JL: It was an amazing time. We talked a lot. You’d have to put your work into the hall every week and discuss it. Every Thursday, eight to ten other sculptors came in, Barry Flanaghan, Tony Caro, the list was incredible. To have that many great artists look at your work was great. There wasn’t that much one to one, but you’d learn so much just by having these group discussions about sculpture.

At that time Bill Tucker was writing a book called ‘The Language of Sculpture’, which became a really famous book, we’d go into seminars and discuss the direction of that book. So it was just generally, a fantastic time. Then towards the end of my studies, I was approached by Leicester Galleries, which was the place that first showed Picasso, and they offered me a show.

At that time I was an early morning cleaner, starting work at 6 am, finishing at 8.45 am, before heading to college and working till seven in the evening before heading back to my six alarm clocks so I could get up and do it all again the next day.

So, my life changed completely. I went from being a cleaner getting up at the crack of dawn who couldn’t support myself to having a studio and an assistant before I’d even left art school. It was fantastic.

TM: Going back to your creative process, is there a certain amount of trial and error in the way you make? 

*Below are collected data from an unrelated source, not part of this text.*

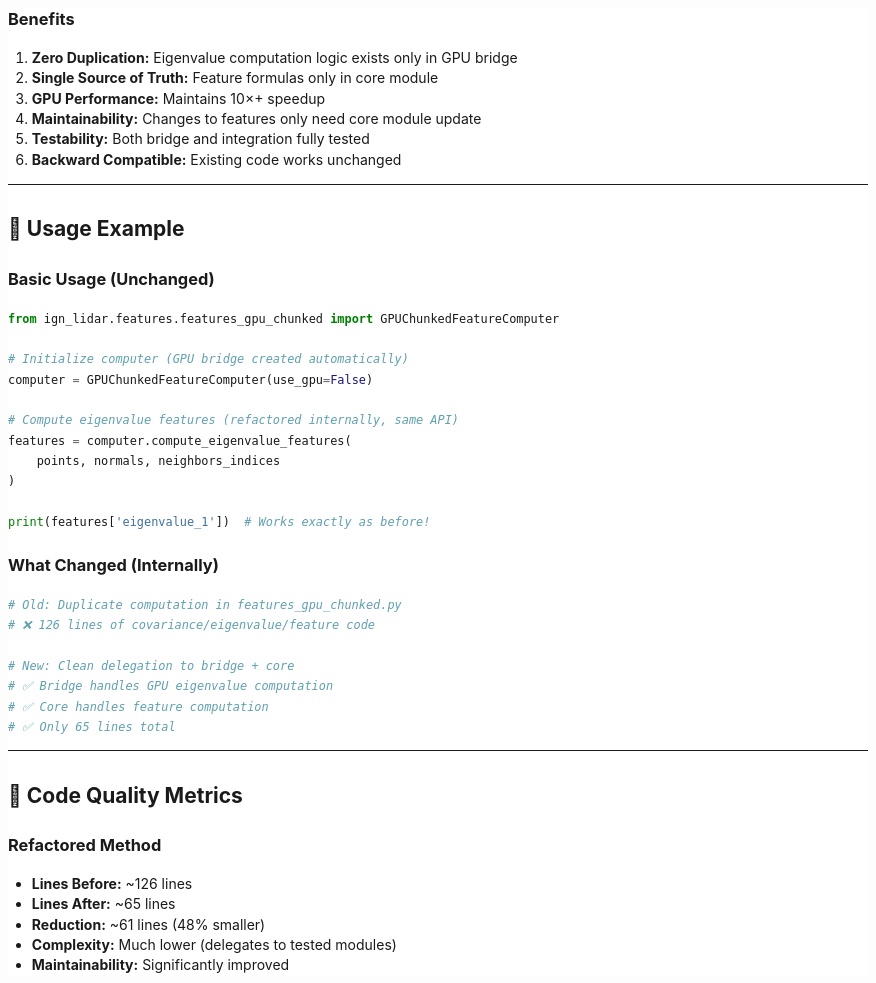 ### Benefits

1. **Zero Duplication:** Eigenvalue computation logic exists only in GPU bridge
2. **Single Source of Truth:** Feature formulas only in core module
3. **GPU Performance:** Maintains 10×+ speedup
4. **Maintainability:** Changes to features only need core module update
5. **Testability:** Both bridge and integration fully tested
6. **Backward Compatible:** Existing code works unchanged

---

## 🔧 Usage Example

### Basic Usage (Unchanged)

```python
from ign_lidar.features.features_gpu_chunked import GPUChunkedFeatureComputer

# Initialize computer (GPU bridge created automatically)
computer = GPUChunkedFeatureComputer(use_gpu=False)

# Compute eigenvalue features (refactored internally, same API)
features = computer.compute_eigenvalue_features(
    points, normals, neighbors_indices
)

print(features['eigenvalue_1'])  # Works exactly as before!
```

### What Changed (Internally)

```python
# Old: Duplicate computation in features_gpu_chunked.py
# ❌ 126 lines of covariance/eigenvalue/feature code

# New: Clean delegation to bridge + core
# ✅ Bridge handles GPU eigenvalue computation
# ✅ Core handles feature computation
# ✅ Only 65 lines total
```

---

## 📝 Code Quality Metrics

### Refactored Method

- **Lines Before:** ~126 lines
- **Lines After:** ~65 lines
- **Reduction:** ~61 lines (48% smaller)
- **Complexity:** Much lower (delegates to tested modules)
- **Maintainability:** Significantly improved
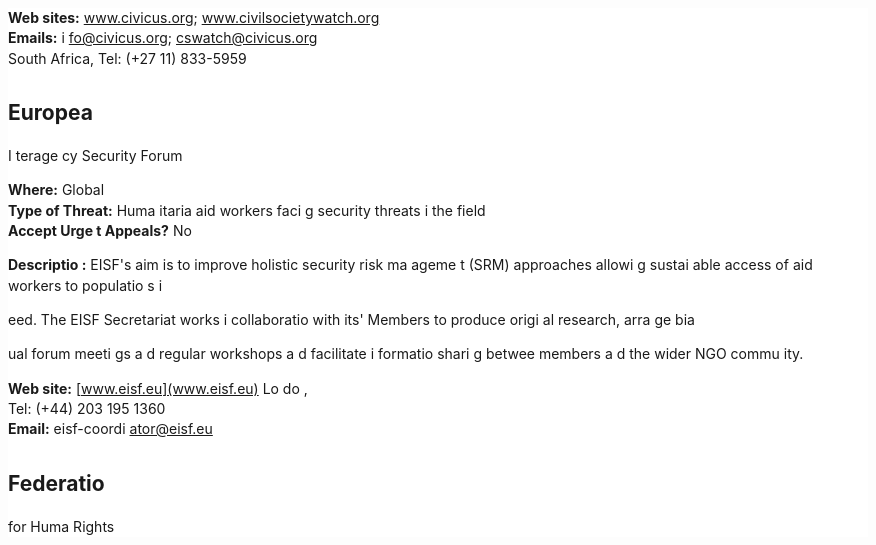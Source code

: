 **Web sites:** www.civicus.org; www.civilsocietywatch.org  
**Emails:** i
fo@civicus.org; cswatch@civicus.org  
South Africa, Tel: (+27 11) 833-5959

## Europea
 I
terage
cy Security Forum

**Where:** Global  
**Type of Threat:** Huma
itaria
 aid workers faci
g security threats i
 the field  
**Accept Urge
t Appeals?** No  

**Descriptio
:** EISF's aim is to improve holistic security risk ma
ageme
t (SRM) approaches allowi
g sustai
able access of aid workers to populatio
s i
 
eed. The EISF Secretariat works i
 collaboratio
 with its' Members to produce origi
al research, arra
ge bia

ual forum meeti
gs a
d regular workshops a
d facilitate i
formatio
 shari
g betwee
 members a
d the wider NGO commu
ity.  

**Web site:** [www.eisf.eu](www.eisf.eu) Lo
do
,  
Tel: (+44) 203 195 1360  
**Email:** eisf-coordi
ator@eisf.eu

## Federatio
 for Huma
 Rights
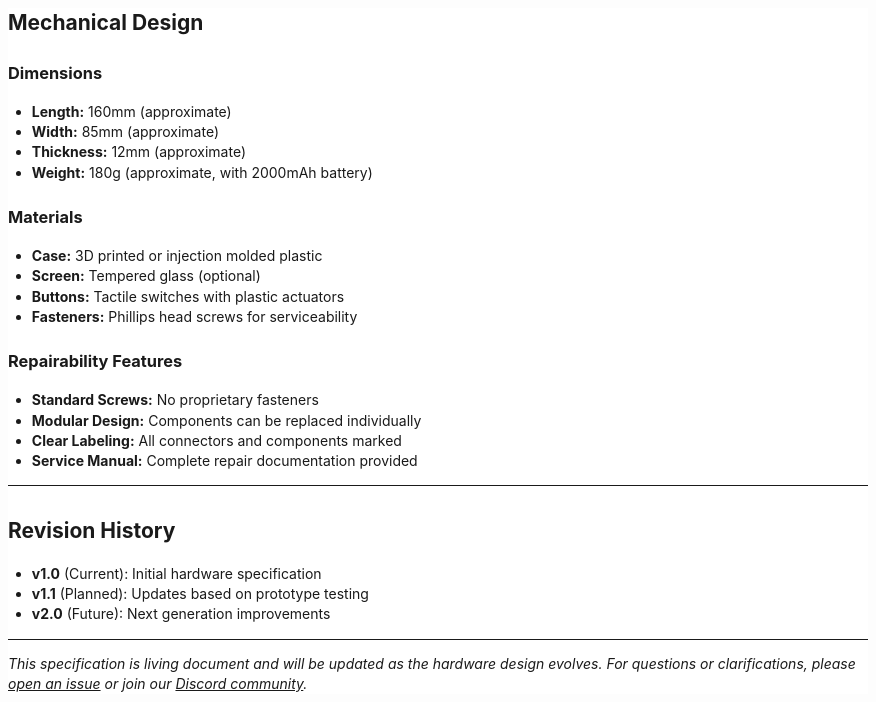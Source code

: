 ## Mechanical Design

### Dimensions
- **Length:** 160mm (approximate)
- **Width:** 85mm (approximate)  
- **Thickness:** 12mm (approximate)
- **Weight:** 180g (approximate, with 2000mAh battery)

### Materials
- **Case:** 3D printed or injection molded plastic
- **Screen:** Tempered glass (optional)
- **Buttons:** Tactile switches with plastic actuators
- **Fasteners:** Phillips head screws for serviceability

### Repairability Features
- **Standard Screws:** No proprietary fasteners
- **Modular Design:** Components can be replaced individually
- **Clear Labeling:** All connectors and components marked
- **Service Manual:** Complete repair documentation provided

---

## Revision History

- **v1.0** (Current): Initial hardware specification
- **v1.1** (Planned): Updates based on prototype testing
- **v2.0** (Future): Next generation improvements

---

*This specification is living document and will be updated as the hardware design evolves. For questions or clarifications, please [open an issue](https://github.com/your-org/spirit-docs/issues) or join our [Discord community](https://discord.gg/zBG4KdHJWx).*
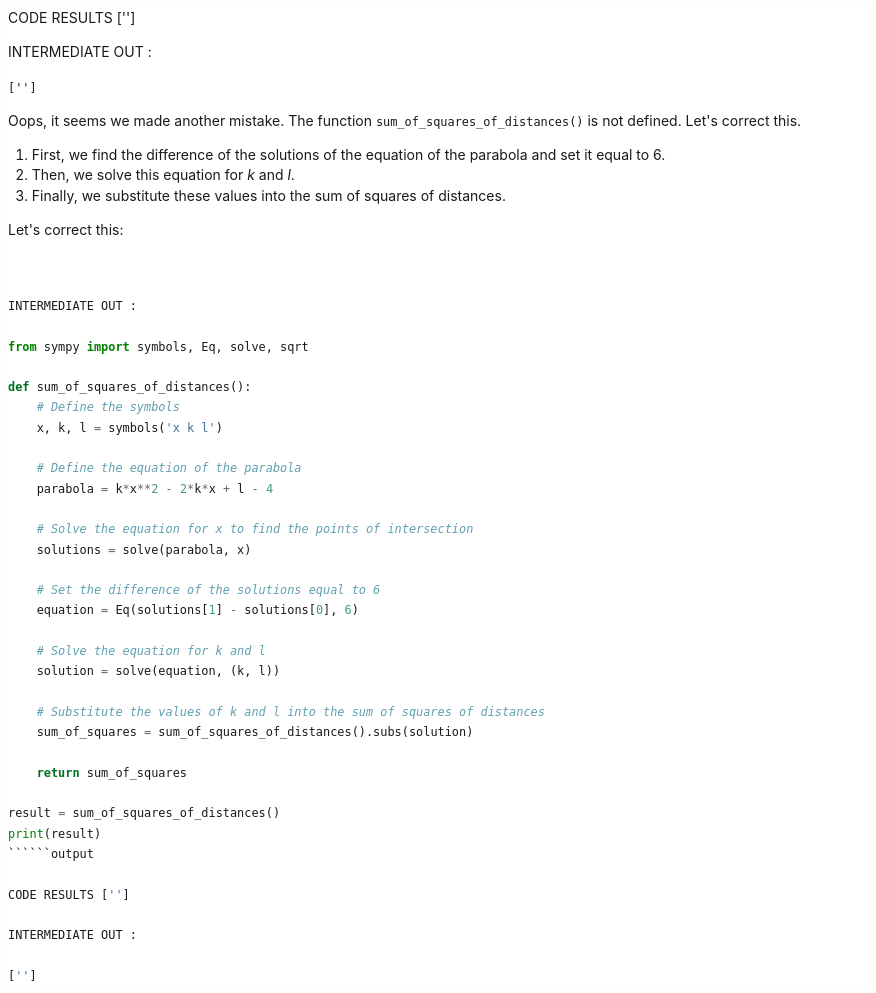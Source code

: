CODE RESULTS ['']

INTERMEDIATE OUT :
```output
['']
```

Oops, it seems we made another mistake. The function `sum_of_squares_of_distances()` is not defined. Let's correct this.

1. First, we find the difference of the solutions of the equation of the parabola and set it equal to 6.
2. Then, we solve this equation for $k$ and $l$.
3. Finally, we substitute these values into the sum of squares of distances.

Let's correct this:

```python


INTERMEDIATE OUT :

from sympy import symbols, Eq, solve, sqrt

def sum_of_squares_of_distances():
    # Define the symbols
    x, k, l = symbols('x k l')

    # Define the equation of the parabola
    parabola = k*x**2 - 2*k*x + l - 4

    # Solve the equation for x to find the points of intersection
    solutions = solve(parabola, x)

    # Set the difference of the solutions equal to 6
    equation = Eq(solutions[1] - solutions[0], 6)

    # Solve the equation for k and l
    solution = solve(equation, (k, l))

    # Substitute the values of k and l into the sum of squares of distances
    sum_of_squares = sum_of_squares_of_distances().subs(solution)

    return sum_of_squares

result = sum_of_squares_of_distances()
print(result)
``````output

CODE RESULTS ['']

INTERMEDIATE OUT :

['']
```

JL: It’s a huge part of my process. I’m not against accidents. I try and find ways to make the sculptures less conscious, I want them to be surprising.

So it’s not unusual for me to build something up and then take parts off and then realise having taken the bits off actually it’s a lot better. Chopping away is as important as constructing. There are lots of things that happen along the way and if you’ve been making sculptures a long time I guess you learn to encourage those things.

Jeff Lowe Studio at Lime Works Faversham Kent 1, 2019 © Steve Russell Studios, image courtesy of Pangolin London 2019
Jeff Lowe Studio at Lime Works Faversham Kent 1, 2019 © Steve Russell Studios, image courtesy of Pangolin London 2019

TM: When you’re making your art are you thinking who it’s actually for?

JL: I’m not really. I mean everyone likes to have exhibitions and to like the work. But I’m conscious of the fact I make things that are quite extreme. So they won’t be liked or understood by everyone. It’s a bit like being a poet these days. Even though the art world is massive at the moment the number of people that genuinely understand it is quite small.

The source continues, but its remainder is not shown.